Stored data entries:
━━━

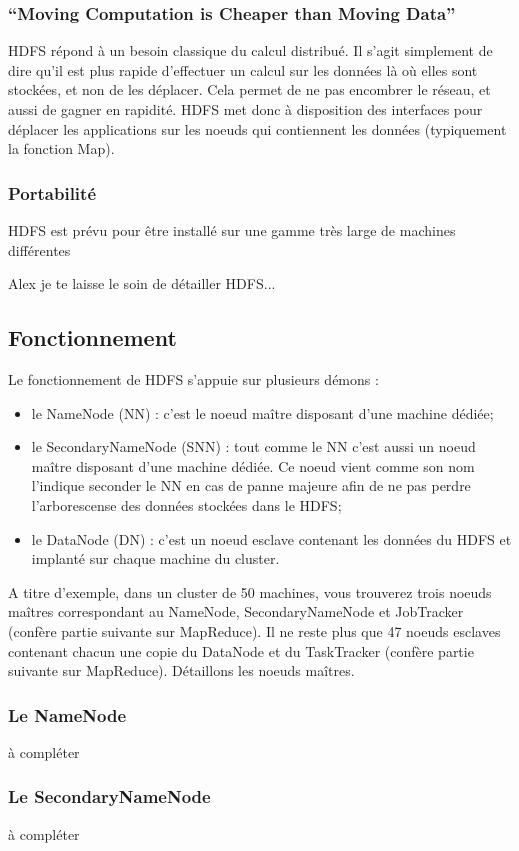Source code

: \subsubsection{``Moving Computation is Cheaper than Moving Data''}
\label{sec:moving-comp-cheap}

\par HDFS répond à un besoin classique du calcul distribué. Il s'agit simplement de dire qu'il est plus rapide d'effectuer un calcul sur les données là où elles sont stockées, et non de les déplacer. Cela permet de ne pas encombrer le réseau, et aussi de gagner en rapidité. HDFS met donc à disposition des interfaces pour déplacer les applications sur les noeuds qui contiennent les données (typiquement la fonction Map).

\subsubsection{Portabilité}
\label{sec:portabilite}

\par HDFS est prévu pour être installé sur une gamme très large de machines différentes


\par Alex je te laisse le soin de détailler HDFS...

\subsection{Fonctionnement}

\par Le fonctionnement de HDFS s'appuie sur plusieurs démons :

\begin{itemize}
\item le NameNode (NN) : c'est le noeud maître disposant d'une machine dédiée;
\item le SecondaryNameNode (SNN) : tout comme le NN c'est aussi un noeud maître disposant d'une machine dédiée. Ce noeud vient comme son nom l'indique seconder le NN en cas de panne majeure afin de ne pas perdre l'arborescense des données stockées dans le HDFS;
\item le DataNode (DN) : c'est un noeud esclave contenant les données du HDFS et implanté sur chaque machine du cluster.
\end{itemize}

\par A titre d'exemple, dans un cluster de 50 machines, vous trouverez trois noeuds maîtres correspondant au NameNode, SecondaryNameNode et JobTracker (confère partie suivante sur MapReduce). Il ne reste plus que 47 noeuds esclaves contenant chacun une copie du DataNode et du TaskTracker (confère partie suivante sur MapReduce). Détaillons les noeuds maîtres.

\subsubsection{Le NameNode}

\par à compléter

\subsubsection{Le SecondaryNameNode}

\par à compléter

━━━

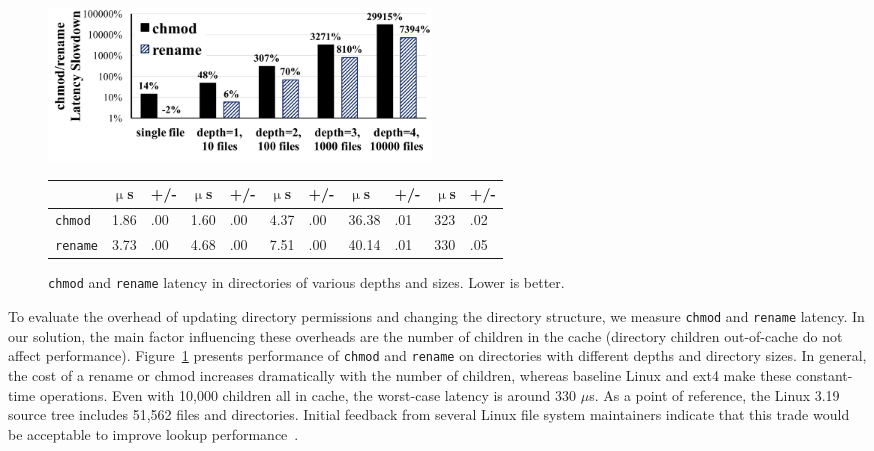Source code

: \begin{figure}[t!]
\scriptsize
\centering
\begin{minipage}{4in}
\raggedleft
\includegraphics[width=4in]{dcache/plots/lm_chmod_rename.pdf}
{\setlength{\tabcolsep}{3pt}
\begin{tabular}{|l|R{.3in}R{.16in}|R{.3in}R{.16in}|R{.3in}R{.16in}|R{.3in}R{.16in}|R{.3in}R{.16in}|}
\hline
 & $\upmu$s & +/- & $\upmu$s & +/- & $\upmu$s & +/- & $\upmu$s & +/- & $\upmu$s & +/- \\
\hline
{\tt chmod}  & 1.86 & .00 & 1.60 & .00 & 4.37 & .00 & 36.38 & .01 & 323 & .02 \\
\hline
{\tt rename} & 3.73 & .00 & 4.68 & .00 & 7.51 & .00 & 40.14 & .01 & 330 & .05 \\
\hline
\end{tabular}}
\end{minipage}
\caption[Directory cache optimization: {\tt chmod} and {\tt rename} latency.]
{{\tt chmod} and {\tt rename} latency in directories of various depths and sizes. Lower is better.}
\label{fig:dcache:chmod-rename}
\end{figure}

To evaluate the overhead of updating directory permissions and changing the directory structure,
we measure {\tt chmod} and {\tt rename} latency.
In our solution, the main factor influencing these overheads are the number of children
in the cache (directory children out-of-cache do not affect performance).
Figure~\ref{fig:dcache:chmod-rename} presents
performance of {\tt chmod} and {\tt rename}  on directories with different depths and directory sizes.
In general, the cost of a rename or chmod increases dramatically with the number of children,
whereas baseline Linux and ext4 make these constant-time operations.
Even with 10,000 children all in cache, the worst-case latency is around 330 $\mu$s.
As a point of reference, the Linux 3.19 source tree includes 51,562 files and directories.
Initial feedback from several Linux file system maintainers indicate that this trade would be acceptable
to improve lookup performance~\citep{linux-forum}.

━━━

What you have to do:
Look above for the line with "la fonction Map)." and the line with "d'une machine dédiée;", and reproduce exactly those two lines plus every line between, nothing more.

Response:
\par HDFS répond à un besoin classique du calcul distribué. Il s'agit simplement de dire qu'il est plus rapide d'effectuer un calcul sur les données là où elles sont stockées, et non de les déplacer. Cela permet de ne pas encombrer le réseau, et aussi de gagner en rapidité. HDFS met donc à disposition des interfaces pour déplacer les applications sur les noeuds qui contiennent les données (typiquement la fonction Map).

\subsubsection{Portabilité}
\label{sec:portabilite}

\par HDFS est prévu pour être installé sur une gamme très large de machines différentes


\par Alex je te laisse le soin de détailler HDFS...

\subsection{Fonctionnement}

\par Le fonctionnement de HDFS s'appuie sur plusieurs démons :

\begin{itemize}
\item le NameNode (NN) : c'est le noeud maître disposant d'une machine dédiée;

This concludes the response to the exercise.